Apparently this film was in production back in February and is just getting noticed outside of the Christian nutcase fringe because it was shown at the Family Research Council’s Values Voters Summit last night. Seeing as a lot of news media actually give that convention of the religiously obsessed more attention that it probably deserves this was the first major exposure the film has had. Over at the official movie website we find the synopsis for the story:

Christmas has always been a exceptional time of love and tradition in the small town of Trapper Falls Alaska. Hometown of Mayor Dan Reed (Ted McGinley) looks forward to each year with enthusiasm to all the events, friends and family that fill this special season. Together with his brother Greg (Brad Stine) they dedicate time away from their adventure tour company to drape the town is [sic] Christmas cheer. When Dan’s old high school rival Mitch Bright (Daniel Baldwin) returns home after 20 years, Dan is immediately suspicious. Mitch is a highly successful big city lawyer who has never wanted anything to do with Trapper Falls or its people, so why now?

The rivalry re-ignites when Mitch takes offense to seeing the town’s flagrant violation of the constitution’s Establishment clause. Mitch wants the Nativity scene removed from the front of City hall and more importantly the word Christmas switched to Happy Holidays on all signs. Fifty years of tradition are now challenged not by an outsider but a former member of the community. As the conflict escalates it goes beyond one persons opinion but magnifies into an entire town problem when Mitch enters into the mayoral race to have Dan replaced.

In the heat of the legal battle and facing certain defeat, Dan’s wife Kristen (Nancy Stafford) and their daughter Makayla (Francesca Derosa) wanting to show the true meaning of Christmas are inspired to launch a “Christmas with a Capitol C” campaign as an effort to keep the town together. In doing so they discover the secret behind Mitch’s return but also reminds all of Trapper Falls that with the arrival of God’s Son, peace on earth and good will was to be given to all; even those whose heart seem closed to Him.

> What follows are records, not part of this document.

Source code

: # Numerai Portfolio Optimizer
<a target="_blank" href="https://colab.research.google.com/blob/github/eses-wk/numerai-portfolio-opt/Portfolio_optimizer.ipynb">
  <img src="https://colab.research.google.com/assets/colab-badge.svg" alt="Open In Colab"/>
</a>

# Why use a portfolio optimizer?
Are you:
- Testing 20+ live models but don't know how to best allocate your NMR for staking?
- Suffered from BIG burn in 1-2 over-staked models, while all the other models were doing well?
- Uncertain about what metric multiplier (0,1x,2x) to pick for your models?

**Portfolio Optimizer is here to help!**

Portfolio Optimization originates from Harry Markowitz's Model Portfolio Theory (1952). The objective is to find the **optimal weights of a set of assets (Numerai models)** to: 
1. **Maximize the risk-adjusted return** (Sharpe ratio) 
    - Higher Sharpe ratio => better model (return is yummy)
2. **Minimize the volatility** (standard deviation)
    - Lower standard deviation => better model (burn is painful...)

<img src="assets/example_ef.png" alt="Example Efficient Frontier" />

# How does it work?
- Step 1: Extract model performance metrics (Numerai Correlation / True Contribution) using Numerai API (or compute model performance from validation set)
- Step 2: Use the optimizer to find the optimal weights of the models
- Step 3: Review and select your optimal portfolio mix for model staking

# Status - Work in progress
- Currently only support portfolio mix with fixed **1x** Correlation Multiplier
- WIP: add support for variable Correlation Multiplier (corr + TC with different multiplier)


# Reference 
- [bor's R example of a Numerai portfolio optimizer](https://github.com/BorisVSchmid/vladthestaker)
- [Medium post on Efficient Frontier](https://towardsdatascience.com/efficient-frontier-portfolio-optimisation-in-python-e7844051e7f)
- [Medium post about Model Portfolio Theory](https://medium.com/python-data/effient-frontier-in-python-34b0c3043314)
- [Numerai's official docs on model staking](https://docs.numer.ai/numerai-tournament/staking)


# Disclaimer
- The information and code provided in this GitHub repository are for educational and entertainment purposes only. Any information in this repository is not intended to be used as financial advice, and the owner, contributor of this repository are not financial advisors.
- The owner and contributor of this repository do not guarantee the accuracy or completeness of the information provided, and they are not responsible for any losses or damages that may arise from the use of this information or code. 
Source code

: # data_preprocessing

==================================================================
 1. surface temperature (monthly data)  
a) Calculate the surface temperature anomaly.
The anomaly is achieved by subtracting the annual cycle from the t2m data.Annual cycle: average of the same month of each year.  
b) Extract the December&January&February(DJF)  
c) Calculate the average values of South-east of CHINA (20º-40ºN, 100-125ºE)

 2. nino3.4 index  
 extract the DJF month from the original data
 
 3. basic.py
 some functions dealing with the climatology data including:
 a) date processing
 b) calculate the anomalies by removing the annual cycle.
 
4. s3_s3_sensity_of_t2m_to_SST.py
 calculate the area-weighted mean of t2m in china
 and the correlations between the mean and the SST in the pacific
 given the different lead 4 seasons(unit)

I have so got to find a copy and watch the whole thing just to verify that it’s as bad as it sounds from that plot description. Of course, the fact that the hyper-religious Daniel Baldwin is starring in it (as the evil atheist no less!) is already a pretty good sign it’s going to be terrible. It was originally supposed to be released straight-to-DVD this fall, but word has it they may delay it until 2011 in hopes of getting an actual theatrical release. Wouldn’t that be special?

Here’s the really interesting part. Apparently the movie is inspired by a song of the same name by a Christian pop group called GoFish Guys and it’s full of the sort of lyrics you’d expect from a song about the fictional War on Christmas:

Well I went to the coffee shop to get myself a mocha,
The lady at the counter said “Happy holidays”;
I said, “Thanks lady, I am pretty happy,
But there’s only one holiday that makes me feel that way.”

It’s called Christmas, what more can I say?
It’s about the birth of Christ
and you can’t take that away.
You can call it something else,
but that’s not what it will be.
It’s called Christmas with a capital “C.”

Woven between the lyrics are snippets of a comedy rant by Christian comic Brad Stine (who plays the hero’s brother in the movie) about how no one supposedly says “Merry Christmas” anymore. One of the more telling bits he says is “But nobody wants to say Christmas [inaudible] after Christmas. Why? I know why. You do too. It’s because it’s got “Christ” in it and after 2,000 years he’s still intimidating people. You see when a religious person says ‘I am the way’ people don’t want to hear it.”

Which, much like this trailer itself, shows us how Christians think we think as opposed to how we actually think. I can’t speak for all atheists, but I find it pretty difficult to be intimidated by something that doesn’t actually exist. I’m no more intimidated by the concept of God than I am the concept of the Bogeyman, but that will never sink in for the reality impaired.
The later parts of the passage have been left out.